Tolong jangan katakan Jonas adalah tamu spesialnya.

Atau Moreno akan menghabiskan malam ini di kamar mandi membuang semua isi perutnya. Dia tidak sudi satu meja makan dengan adiknya lagi.

"Halo, semuanya."

Mereka menoleh pada sosok lelaki tua di ujung ruangan. Lelaki itu mirip Moreno versi dengan rambut beruban. Moreno menghela napas lega. Kakek Sasmito? Yang menjadi pertanyaan, dengan apa Papa mengundang Kakek Sasmito yang benci setengah mati dengan ayahnya?

Papa Gilang berdiri menyambut mantan mertuanya dan menyilakannya duduk. Moreno tidak tahu harus bilang apa. Rasanya tidak pernah dalam hidupnya dia satu ruangan dengan Papa dan kakeknya. Selain itu, Tante Dilla kan mantan pacar sang kakek.

"Oke. Apakah ada masalah dengan perusahaan hingga Kakek ke sini?"

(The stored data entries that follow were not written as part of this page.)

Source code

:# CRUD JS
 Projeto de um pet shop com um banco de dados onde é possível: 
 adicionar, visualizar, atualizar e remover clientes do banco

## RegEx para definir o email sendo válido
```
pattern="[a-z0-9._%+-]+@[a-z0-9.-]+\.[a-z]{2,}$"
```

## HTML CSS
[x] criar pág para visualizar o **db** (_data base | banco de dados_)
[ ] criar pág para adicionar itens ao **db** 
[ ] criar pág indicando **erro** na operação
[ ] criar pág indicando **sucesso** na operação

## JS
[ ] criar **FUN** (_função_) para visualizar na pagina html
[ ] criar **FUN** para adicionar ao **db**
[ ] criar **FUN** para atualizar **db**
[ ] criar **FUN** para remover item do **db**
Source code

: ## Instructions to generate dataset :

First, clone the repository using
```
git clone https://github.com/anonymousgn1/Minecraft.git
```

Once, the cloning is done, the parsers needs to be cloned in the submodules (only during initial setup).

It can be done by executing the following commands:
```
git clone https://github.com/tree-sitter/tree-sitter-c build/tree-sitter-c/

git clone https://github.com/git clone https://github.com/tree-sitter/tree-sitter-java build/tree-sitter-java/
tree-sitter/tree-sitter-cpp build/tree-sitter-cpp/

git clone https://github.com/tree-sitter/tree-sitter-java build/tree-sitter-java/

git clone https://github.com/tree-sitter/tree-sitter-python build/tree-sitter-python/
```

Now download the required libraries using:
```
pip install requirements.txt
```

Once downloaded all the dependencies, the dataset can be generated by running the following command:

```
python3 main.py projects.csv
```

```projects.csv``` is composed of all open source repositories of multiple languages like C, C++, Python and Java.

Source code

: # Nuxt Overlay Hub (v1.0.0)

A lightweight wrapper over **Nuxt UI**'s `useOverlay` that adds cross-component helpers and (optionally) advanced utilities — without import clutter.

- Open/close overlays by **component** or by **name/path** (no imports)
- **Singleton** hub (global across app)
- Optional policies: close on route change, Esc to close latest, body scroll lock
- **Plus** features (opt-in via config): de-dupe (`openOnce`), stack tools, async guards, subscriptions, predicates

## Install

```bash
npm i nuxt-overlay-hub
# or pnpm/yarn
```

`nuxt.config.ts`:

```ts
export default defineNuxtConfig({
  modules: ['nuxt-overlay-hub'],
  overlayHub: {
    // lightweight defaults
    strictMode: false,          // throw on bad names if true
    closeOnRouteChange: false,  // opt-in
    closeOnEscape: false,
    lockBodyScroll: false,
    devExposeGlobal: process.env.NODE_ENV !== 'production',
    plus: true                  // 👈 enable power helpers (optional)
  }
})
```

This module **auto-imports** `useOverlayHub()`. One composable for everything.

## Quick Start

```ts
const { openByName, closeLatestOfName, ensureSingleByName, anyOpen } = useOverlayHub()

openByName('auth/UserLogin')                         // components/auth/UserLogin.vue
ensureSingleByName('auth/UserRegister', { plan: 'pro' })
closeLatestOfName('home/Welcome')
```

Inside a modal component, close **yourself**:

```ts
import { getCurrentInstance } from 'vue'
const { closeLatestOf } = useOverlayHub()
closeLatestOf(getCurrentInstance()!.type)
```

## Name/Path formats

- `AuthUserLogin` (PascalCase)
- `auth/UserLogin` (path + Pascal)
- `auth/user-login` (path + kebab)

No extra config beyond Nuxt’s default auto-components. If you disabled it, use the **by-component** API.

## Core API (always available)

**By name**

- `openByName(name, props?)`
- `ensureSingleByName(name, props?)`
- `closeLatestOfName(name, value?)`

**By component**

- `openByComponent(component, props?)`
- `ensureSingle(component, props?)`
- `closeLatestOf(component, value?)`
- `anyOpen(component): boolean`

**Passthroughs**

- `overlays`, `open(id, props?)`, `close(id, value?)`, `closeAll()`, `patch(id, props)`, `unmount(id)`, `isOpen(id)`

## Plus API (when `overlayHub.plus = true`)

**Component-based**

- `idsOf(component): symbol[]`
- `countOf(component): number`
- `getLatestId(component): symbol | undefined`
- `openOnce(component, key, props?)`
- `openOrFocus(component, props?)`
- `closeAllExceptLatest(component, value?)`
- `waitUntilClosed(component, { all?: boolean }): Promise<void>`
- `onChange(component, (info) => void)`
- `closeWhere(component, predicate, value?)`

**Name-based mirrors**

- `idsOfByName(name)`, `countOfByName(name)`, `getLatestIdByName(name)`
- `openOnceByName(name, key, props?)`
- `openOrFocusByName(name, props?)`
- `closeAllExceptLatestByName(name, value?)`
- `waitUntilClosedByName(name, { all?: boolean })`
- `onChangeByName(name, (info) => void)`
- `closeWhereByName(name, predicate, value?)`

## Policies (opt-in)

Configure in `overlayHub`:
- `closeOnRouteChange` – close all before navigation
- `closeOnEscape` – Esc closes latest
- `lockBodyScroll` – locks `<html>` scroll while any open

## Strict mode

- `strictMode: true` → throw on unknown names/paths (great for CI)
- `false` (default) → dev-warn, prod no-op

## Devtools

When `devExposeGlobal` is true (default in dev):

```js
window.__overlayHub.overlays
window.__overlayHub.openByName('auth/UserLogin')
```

Kakek tertawa mendengar pertanyaan sinis itu. "Jangan bawa-bawa pekerjaan di suasana yang hangat ini, Reno," tanggapnya. Dia menoleh pada Gilang. "Benar kan, Lang? Anakmu ini pasti terkejut melihat kedatanganku."

"Terkejut sekali," sambung Moreno sambil menunjukkan tatapannya pada Tante Dilla.

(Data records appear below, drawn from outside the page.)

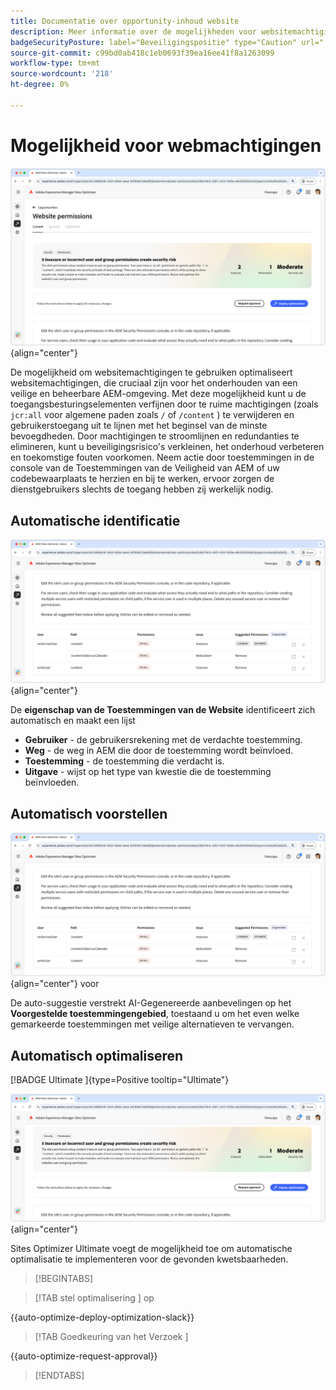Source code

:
 ```yaml
---
title: Documentatie over opportunity-inhoud website
description: Meer informatie over de mogelijkheden voor websitemachtigingen en hoe u deze kunt gebruiken om de beveiliging van uw website te verbeteren.
badgeSecurityPosture: label="Beveiligingspositie" type="Caution" url="../../opportunity-types/security-posture.md" tooltip="Beveiligingspositie"
source-git-commit: c99bd0ab418c1eb0693f39ea16ee41f8a1263099
workflow-type: tm+mt
source-wordcount: '218'
ht-degree: 0%

---
```



# Mogelijkheid voor webmachtigingen

![ de toestemmingenkans van de Website ](./assets/website-permissions/hero.png){align="center"}

De mogelijkheid om websitemachtigingen te gebruiken optimaliseert websitemachtigingen, die cruciaal zijn voor het onderhouden van een veilige en beheerbare AEM-omgeving. Met deze mogelijkheid kunt u de toegangsbesturingselementen verfijnen door te ruime machtigingen (zoals `jcr:all` voor algemene paden zoals `/` of `/content` ) te verwijderen en gebruikerstoegang uit te lijnen met het beginsel van de minste bevoegdheden. Door machtigingen te stroomlijnen en redundanties te elimineren, kunt u beveiligingsrisico&#39;s verkleinen, het onderhoud verbeteren en toekomstige fouten voorkomen. Neem actie door toestemmingen in de console van de Toestemmingen van de Veiligheid van AEM of uw codebewaarplaats te herzien en bij te werken, ervoor zorgen de dienstgebruikers slechts de toegang hebben zij werkelijk nodig.

## Automatische identificatie

![ auto-identificeer websitetoestemmingen ](./assets/website-permissions/auto-identify.png){align="center"}

De **eigenschap van de Toestemmingen van de Website** identificeert zich automatisch en maakt een lijst

* **Gebruiker** - de gebruikersrekening met de verdachte toestemming.
* **Weg** - de weg in AEM die door de toestemming wordt beïnvloed.
* **Toestemming** - de toestemming die verdacht is.
* **Uitgave** - wijst op het type van kwestie die de toestemming beïnvloeden.

## Automatisch voorstellen

![ automatisch-stelt websitekwetsbaarheden ](./assets/website-permissions/auto-suggest.png){align="center"} voor

De auto-suggestie verstrekt AI-Gegenereerde aanbevelingen op het **Voorgestelde toestemmingengebied**, toestaand u om het even welke gemarkeerde toestemmingen met veilige alternatieven te vervangen.

## Automatisch optimaliseren

[!BADGE  Ultimate ]{type=Positive tooltip="Ultimate"}

![ auto-optimaliseer websitetoestemmingen ](./assets/website-permissions/auto-optimize.png){align="center"}

Sites Optimizer Ultimate voegt de mogelijkheid toe om automatische optimalisatie te implementeren voor de gevonden kwetsbaarheden.

>[!BEGINTABS]

>[!TAB  stel optimalisering ] op

{{auto-optimize-deploy-optimization-slack}}

>[!TAB  Goedkeuring van het Verzoek ]

{{auto-optimize-request-approval}}

>[!ENDTABS]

"Kenapa harus terkejut, Ren? Kakek dan ayahmu sudah sering bertemu beberapa tahun terakhir ini." Kakek Sasmito tersenyum. "Tentu saja kau tidak tahu. Yang kau pikirkan kan pekerjaan terus."

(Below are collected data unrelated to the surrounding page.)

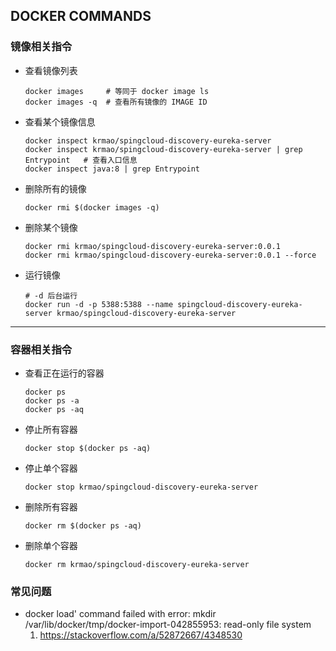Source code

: ## DOCKER COMMANDS
### 镜像相关指令
* 查看镜像列表
    ```shell script
    docker images     # 等同于 docker image ls
    docker images -q  # 查看所有镜像的 IMAGE ID
    ```
* 查看某个镜像信息
    ```shell script
    docker inspect krmao/spingcloud-discovery-eureka-server
    docker inspect krmao/spingcloud-discovery-eureka-server | grep Entrypoint   # 查看入口信息
    docker inspect java:8 | grep Entrypoint
    ```
* 删除所有的镜像
    ```shell script
    docker rmi $(docker images -q)
    ```
* 删除某个镜像
    ```shell script
    docker rmi krmao/spingcloud-discovery-eureka-server:0.0.1
    docker rmi krmao/spingcloud-discovery-eureka-server:0.0.1 --force
    ```
* 运行镜像
    ```shell script
    # -d 后台运行
    docker run -d -p 5388:5388 --name spingcloud-discovery-eureka-server krmao/spingcloud-discovery-eureka-server
    ```
  
---
     
### 容器相关指令   
* 查看正在运行的容器
    ```shell script
    docker ps
    docker ps -a
    docker ps -aq
    ```
* 停止所有容器
    ```shell script
    docker stop $(docker ps -aq)
    ```
* 停止单个容器
    ```shell script
    docker stop krmao/spingcloud-discovery-eureka-server
    ```
* 删除所有容器
    ```shell script
    docker rm $(docker ps -aq)
    ```
* 删除单个容器
    ```shell script
    docker rm krmao/spingcloud-discovery-eureka-server
    ```
  
### 常见问题
* docker load' command failed with error: mkdir /var/lib/docker/tmp/docker-import-042855953: read-only file system
    1. https://stackoverflow.com/a/52872667/4348530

"Pekerjaan yang Kakek serahkan padaku tanpa persetujuanku dan akan menuntutku jika menolak." Itu benar. Kakek punya beberapa fotonya ketika berjudi dan siap melaporkannya hingga Moreno melepaskan usaha ternak telurnya.

"Ah, kau suka menampik sesuatu berlebihan, deh." Tawa Kakek yang menyebalkan semakin menggema. Kakek menoleh pada Abel. "Sudah berapa bulan?"

"Ngg...?"

"Kau gemukan. Muka membulat. Hamil, toh?"

"Oh," jawab Abel diiringi gelak. "Hopefully. Belum aku cek." Eh, itu juga benar kan? Kan iya belum mengecek ke dokter kandungan?

"Ah, sebentar lagi akan ada anggota keluarga baru." Sejak cucunya menikah Kakek Sasmito lebih menghargai Abel daripada cucunya sendiri lantaran sifat Moreno yang mirip sekali dengan kakeknya. Sinis, menyebalkan, penuh dengan dugaan buruk. "Oh ya, happy anniversary ya, Gilang dan Dilla. Katakan saja ingin apa, akan kuberikan."

"Cukup saham saja, Pa," sahut Papa Gilang bergurau.

Apa? Papanya memanggil Pa pada Kakek? Sudah berapa tahun yang Moreno lewatkan hingga tidak tahu mereka sudah sangat berdamai?

"Tenang saja, Moreno suka berbagi sahamnya, kok!" jawab Kakek. "Mana nih makan malamnya? Aduh, tidak memakai katering, nih?"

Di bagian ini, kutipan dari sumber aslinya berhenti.